Working full time as a university lecturer, studying, trying to keep a household in order, keep the family happy and achieve a good work/life balance is a challenge at the best of times and like everyone else, I have found the past year very difficult. I lost momentum with my studies, my confidence faltered, and I suffered a severe case of ‘imposter syndrome’.
My Programme Leader, Dr Rachel Erskine has been amazing and if it hadn’t been for her support, I may still be procrastinating or worse – given up. She spoke encouragingly and allowed me time to get myself back on track again without any pressure. I also am very grateful to the support I have had from colleagues at UWS – especially those I have met online via ‘Power Hour of Writing’ groups who taught me that you can’t edit a blank page…
The topic I have chosen for my dissertation is how undergraduate student nurses have promoted their own health and wellbeing during a pandemic. As a lecturer on the adult nursing programme, I know how difficult the past year has been for students and wanted to hear their voice. I didn’t expect the response I got through my request for participants - I ended up with a waiting list! Interviews are almost complete, and my next task is to transcribe and undertake analysis to pick out themes. I am hoping my findings will lead to further research….yes, I am already thinking about my next piece of research!"

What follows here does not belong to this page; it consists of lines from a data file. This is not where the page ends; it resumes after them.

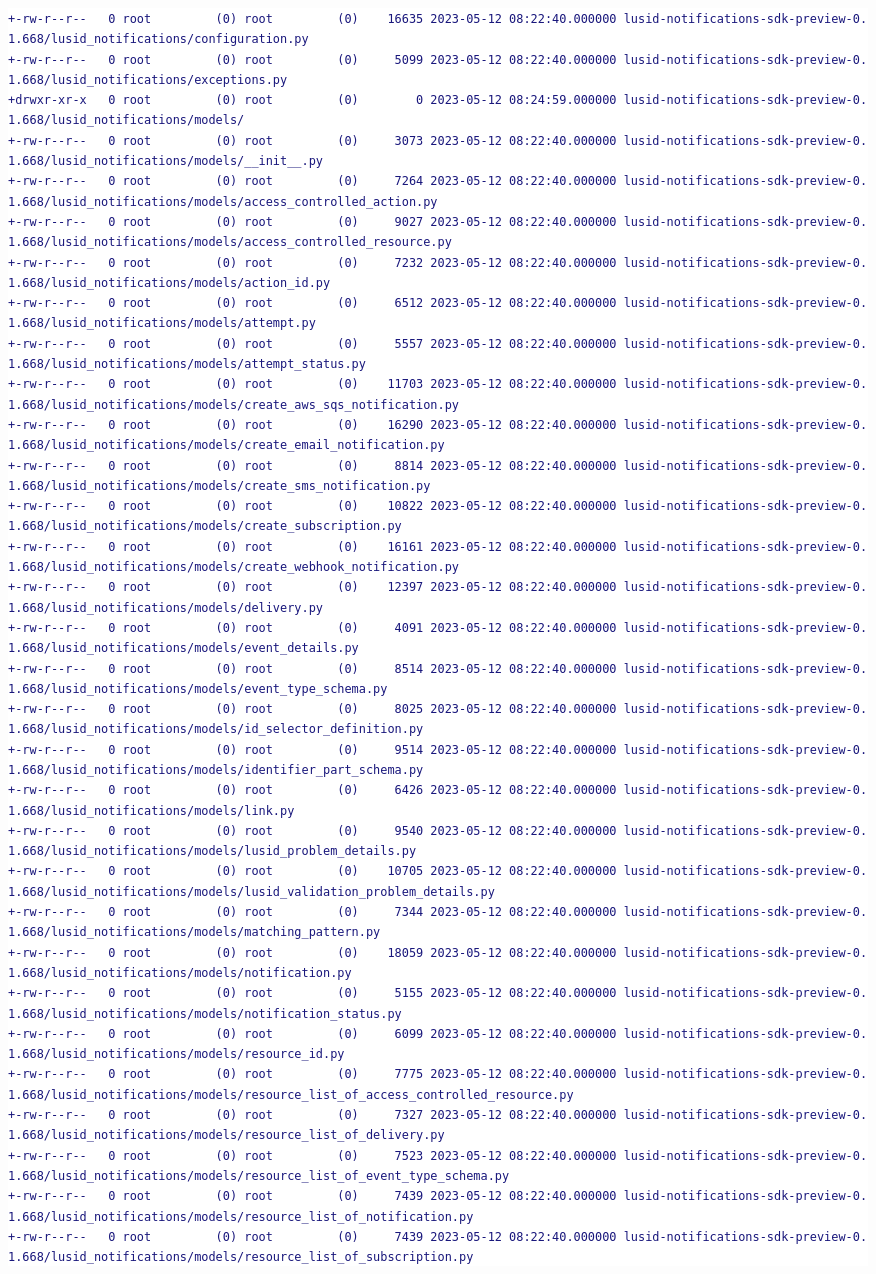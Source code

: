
 ```diff
+-rw-r--r--   0 root         (0) root         (0)    16635 2023-05-12 08:22:40.000000 lusid-notifications-sdk-preview-0.1.668/lusid_notifications/configuration.py
+-rw-r--r--   0 root         (0) root         (0)     5099 2023-05-12 08:22:40.000000 lusid-notifications-sdk-preview-0.1.668/lusid_notifications/exceptions.py
+drwxr-xr-x   0 root         (0) root         (0)        0 2023-05-12 08:24:59.000000 lusid-notifications-sdk-preview-0.1.668/lusid_notifications/models/
+-rw-r--r--   0 root         (0) root         (0)     3073 2023-05-12 08:22:40.000000 lusid-notifications-sdk-preview-0.1.668/lusid_notifications/models/__init__.py
+-rw-r--r--   0 root         (0) root         (0)     7264 2023-05-12 08:22:40.000000 lusid-notifications-sdk-preview-0.1.668/lusid_notifications/models/access_controlled_action.py
+-rw-r--r--   0 root         (0) root         (0)     9027 2023-05-12 08:22:40.000000 lusid-notifications-sdk-preview-0.1.668/lusid_notifications/models/access_controlled_resource.py
+-rw-r--r--   0 root         (0) root         (0)     7232 2023-05-12 08:22:40.000000 lusid-notifications-sdk-preview-0.1.668/lusid_notifications/models/action_id.py
+-rw-r--r--   0 root         (0) root         (0)     6512 2023-05-12 08:22:40.000000 lusid-notifications-sdk-preview-0.1.668/lusid_notifications/models/attempt.py
+-rw-r--r--   0 root         (0) root         (0)     5557 2023-05-12 08:22:40.000000 lusid-notifications-sdk-preview-0.1.668/lusid_notifications/models/attempt_status.py
+-rw-r--r--   0 root         (0) root         (0)    11703 2023-05-12 08:22:40.000000 lusid-notifications-sdk-preview-0.1.668/lusid_notifications/models/create_aws_sqs_notification.py
+-rw-r--r--   0 root         (0) root         (0)    16290 2023-05-12 08:22:40.000000 lusid-notifications-sdk-preview-0.1.668/lusid_notifications/models/create_email_notification.py
+-rw-r--r--   0 root         (0) root         (0)     8814 2023-05-12 08:22:40.000000 lusid-notifications-sdk-preview-0.1.668/lusid_notifications/models/create_sms_notification.py
+-rw-r--r--   0 root         (0) root         (0)    10822 2023-05-12 08:22:40.000000 lusid-notifications-sdk-preview-0.1.668/lusid_notifications/models/create_subscription.py
+-rw-r--r--   0 root         (0) root         (0)    16161 2023-05-12 08:22:40.000000 lusid-notifications-sdk-preview-0.1.668/lusid_notifications/models/create_webhook_notification.py
+-rw-r--r--   0 root         (0) root         (0)    12397 2023-05-12 08:22:40.000000 lusid-notifications-sdk-preview-0.1.668/lusid_notifications/models/delivery.py
+-rw-r--r--   0 root         (0) root         (0)     4091 2023-05-12 08:22:40.000000 lusid-notifications-sdk-preview-0.1.668/lusid_notifications/models/event_details.py
+-rw-r--r--   0 root         (0) root         (0)     8514 2023-05-12 08:22:40.000000 lusid-notifications-sdk-preview-0.1.668/lusid_notifications/models/event_type_schema.py
+-rw-r--r--   0 root         (0) root         (0)     8025 2023-05-12 08:22:40.000000 lusid-notifications-sdk-preview-0.1.668/lusid_notifications/models/id_selector_definition.py
+-rw-r--r--   0 root         (0) root         (0)     9514 2023-05-12 08:22:40.000000 lusid-notifications-sdk-preview-0.1.668/lusid_notifications/models/identifier_part_schema.py
+-rw-r--r--   0 root         (0) root         (0)     6426 2023-05-12 08:22:40.000000 lusid-notifications-sdk-preview-0.1.668/lusid_notifications/models/link.py
+-rw-r--r--   0 root         (0) root         (0)     9540 2023-05-12 08:22:40.000000 lusid-notifications-sdk-preview-0.1.668/lusid_notifications/models/lusid_problem_details.py
+-rw-r--r--   0 root         (0) root         (0)    10705 2023-05-12 08:22:40.000000 lusid-notifications-sdk-preview-0.1.668/lusid_notifications/models/lusid_validation_problem_details.py
+-rw-r--r--   0 root         (0) root         (0)     7344 2023-05-12 08:22:40.000000 lusid-notifications-sdk-preview-0.1.668/lusid_notifications/models/matching_pattern.py
+-rw-r--r--   0 root         (0) root         (0)    18059 2023-05-12 08:22:40.000000 lusid-notifications-sdk-preview-0.1.668/lusid_notifications/models/notification.py
+-rw-r--r--   0 root         (0) root         (0)     5155 2023-05-12 08:22:40.000000 lusid-notifications-sdk-preview-0.1.668/lusid_notifications/models/notification_status.py
+-rw-r--r--   0 root         (0) root         (0)     6099 2023-05-12 08:22:40.000000 lusid-notifications-sdk-preview-0.1.668/lusid_notifications/models/resource_id.py
+-rw-r--r--   0 root         (0) root         (0)     7775 2023-05-12 08:22:40.000000 lusid-notifications-sdk-preview-0.1.668/lusid_notifications/models/resource_list_of_access_controlled_resource.py
+-rw-r--r--   0 root         (0) root         (0)     7327 2023-05-12 08:22:40.000000 lusid-notifications-sdk-preview-0.1.668/lusid_notifications/models/resource_list_of_delivery.py
+-rw-r--r--   0 root         (0) root         (0)     7523 2023-05-12 08:22:40.000000 lusid-notifications-sdk-preview-0.1.668/lusid_notifications/models/resource_list_of_event_type_schema.py
+-rw-r--r--   0 root         (0) root         (0)     7439 2023-05-12 08:22:40.000000 lusid-notifications-sdk-preview-0.1.668/lusid_notifications/models/resource_list_of_notification.py
+-rw-r--r--   0 root         (0) root         (0)     7439 2023-05-12 08:22:40.000000 lusid-notifications-sdk-preview-0.1.668/lusid_notifications/models/resource_list_of_subscription.py
```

April 7 of each year marks the celebration of World Health Day. From its inception at the First Health Assembly in 1948 and since taking effect in 1950, the celebration has aimed to create awareness of a specific health theme to highlight a priority area of concern for the World Health Organization.
Building a fairer, healthier world for everyone.
In recent years, countries in the Western Pacific have experienced rapid economic growth, migration and urbanization. This created opportunities for better lives for many, but left others behind. The COVID-19 pandemic has undercut recent health gains, pushed more people into poverty and food insecurity, and amplified gender, social and health inequities.
This World Health Day are calling for action to eliminate health inequities, as part of a year-long global campaign to bring people together to build a fairer, healthier world. The campaign highlights WHO’s constitutional principle that “the enjoyment of the highest attainable standard of health is one of the fundamental rights of every human being without distinction of race, religion, political belief, economic or social condition.”